Awesome

LDDP: Learning Detection with Diverse Proposals

By Samaneh Azadi, Jiashi Feng, Trevor Darrell at UC Berkeley.

Introduction:

LDDP is proposed to predict a set of diverse and informative proposals with enriched representations which is able to augment object detection architectures. LDDP considers both label-level contextual information and spatial layout relationships between object proposals without increasing the number of parameters of the network, and thus improves location and category specifications of final detected bounding boxes substantially during both training and inference schemes. This implementation is built based on Faster R-CNN framework but can be modified for other detection architectures.

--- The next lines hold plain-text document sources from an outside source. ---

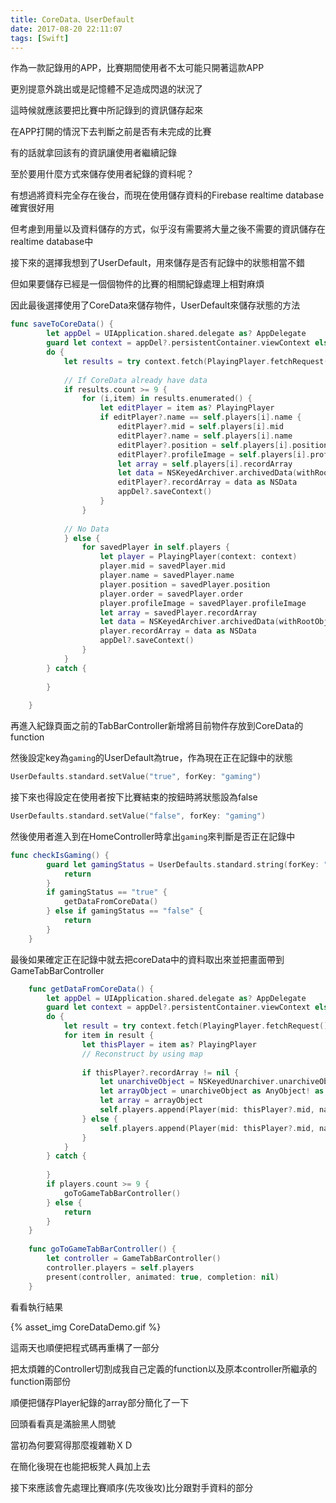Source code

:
 ```yaml
---
title: CoreData、UserDefault
date: 2017-08-20 22:11:07
tags: [Swift]
---
```


作為一款記錄用的APP，比賽期間使用者不太可能只開著這款APP

更別提意外跳出或是記憶體不足造成閃退的狀況了

這時候就應該要把比賽中所記錄到的資訊儲存起來

在APP打開的情況下去判斷之前是否有未完成的比賽

有的話就拿回該有的資訊讓使用者繼續記錄

至於要用什麼方式來儲存使用者紀錄的資料呢？

<!--more-->

有想過將資料完全存在後台，而現在使用儲存資料的Firebase realtime database確實很好用

但考慮到用量以及資料儲存的方式，似乎沒有需要將大量之後不需要的資訊儲存在realtime database中

接下來的選擇我想到了UserDefault，用來儲存是否有記錄中的狀態相當不錯

但如果要儲存已經是一個個物件的比賽的相關紀錄處理上相對麻煩

因此最後選擇使用了CoreData來儲存物件，UserDefault來儲存狀態的方法

```swift
func saveToCoreData() {
        let appDel = UIApplication.shared.delegate as? AppDelegate
        guard let context = appDel?.persistentContainer.viewContext else { return }
        do {
            let results = try context.fetch(PlayingPlayer.fetchRequest())
            
            // If CoreData already have data
            if results.count >= 9 {
                for (i,item) in results.enumerated() {
                    let editPlayer = item as? PlayingPlayer
                    if editPlayer?.name == self.players[i].name {
                        editPlayer?.mid = self.players[i].mid
                        editPlayer?.name = self.players[i].name
                        editPlayer?.position = self.players[i].position
                        editPlayer?.profileImage = self.players[i].profileImage
                        let array = self.players[i].recordArray
                        let data = NSKeyedArchiver.archivedData(withRootObject: array)
                        editPlayer?.recordArray = data as NSData
                        appDel?.saveContext()
                    }
                }
                
            // No Data
            } else {
                for savedPlayer in self.players {
                    let player = PlayingPlayer(context: context)
                    player.mid = savedPlayer.mid
                    player.name = savedPlayer.name
                    player.position = savedPlayer.position
                    player.order = savedPlayer.order
                    player.profileImage = savedPlayer.profileImage
                    let array = savedPlayer.recordArray
                    let data = NSKeyedArchiver.archivedData(withRootObject: array)
                    player.recordArray = data as NSData
                    appDel?.saveContext()
                }
            }
        } catch {
            
        }
        
    }
```

再進入紀錄頁面之前的TabBarController新增將目前物件存放到CoreData的function

然後設定key為`gaming`的UserDefault為true，作為現在正在記錄中的狀態

```swift
UserDefaults.standard.setValue("true", forKey: "gaming")
```

接下來也得設定在使用者按下比賽結束的按鈕時將狀態設為false

```swift
UserDefaults.standard.setValue("false", forKey: "gaming")
```

然後使用者進入到在HomeController時拿出`gaming`來判斷是否正在記錄中

```swift
func checkIsGaming() {
        guard let gamingStatus = UserDefaults.standard.string(forKey: "gaming") else {
            return
        }
        if gamingStatus == "true" {
            getDataFromCoreData()
        } else if gamingStatus == "false" {
            return
        }
    }
```

最後如果確定正在記錄中就去把coreData中的資料取出來並把畫面帶到GameTabBarController

```swift
    func getDataFromCoreData() {
        let appDel = UIApplication.shared.delegate as? AppDelegate
        guard let context = appDel?.persistentContainer.viewContext else { return }
        do {
            let result = try context.fetch(PlayingPlayer.fetchRequest())
            for item in result {
                let thisPlayer = item as? PlayingPlayer
                // Reconstruct by using map
                
                if thisPlayer?.recordArray != nil {
                    let unarchiveObject = NSKeyedUnarchiver.unarchiveObject(with: (thisPlayer?.recordArray as NSData?)! as Data)
                    let arrayObject = unarchiveObject as AnyObject! as! Array<String>
                    let array = arrayObject
                    self.players.append(Player(mid: thisPlayer?.mid, name: thisPlayer?.name, order: thisPlayer?.order, position: thisPlayer?.position, recordArray: array, profileImage: thisPlayer?.profileImage))
                } else {
                    self.players.append(Player(mid: thisPlayer?.mid, name: thisPlayer?.name, order: thisPlayer?.order, position: thisPlayer?.position, recordArray: [], profileImage: thisPlayer?.profileImage))
                }
            }
        } catch {
            
        }
        if players.count >= 9 {
            goToGameTabBarController()
        } else {
            return
        }
    }
    
    func goToGameTabBarController() {
        let controller = GameTabBarController()
        controller.players = self.players
        present(controller, animated: true, completion: nil)
    }
```

看看執行結果

{% asset_img CoreDataDemo.gif %}

這兩天也順便把程式碼再重構了一部分

把太煩雜的Controller切割成我自己定義的function以及原本controller所繼承的function兩部份

順便把儲存Player紀錄的array部分簡化了一下

回頭看看真是滿臉黑人問號

當初為何要寫得那麼複雜勒ＸＤ

在簡化後現在也能把板凳人員加上去

接下來應該會先處理比賽順序(先攻後攻)比分跟對手資料的部分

For more information on LDDP, please refer to the arxiv preprint which will be published at CVPR 2017.

License

LDDP is licensed for open non-commercial distribution under the UC Regents license; see LICENSE. Its dependencies, such as Caffe and Faster R-CNN, are subject to their own respective licenses.

Citing LDDP

If you find LDDP useful in your research, please cite:

@article{azadi2017learning,
  title={Learning Detection with Diverse Proposals},
  author={Azadi, Samaneh and Feng, Jiashi and Darrell, Trevor},
  journal={arXiv preprint arXiv:1704.03533},
  year={2017}
}

Requirements and installation instructions are similar to Faster R-CNN, but we mention them again for your convenience.

Requirements: software

Requirements for Caffe and pycaffe (see: Caffe installation instructions)

Note: Caffe must be built with support for Python layers!

# In your Makefile.config, make sure to have this line uncommented
WITH_PYTHON_LAYER := 1
# Unrelatedly, it's also recommended that you use CUDNN
USE_CUDNN := 1

You can download my Makefile.config for reference.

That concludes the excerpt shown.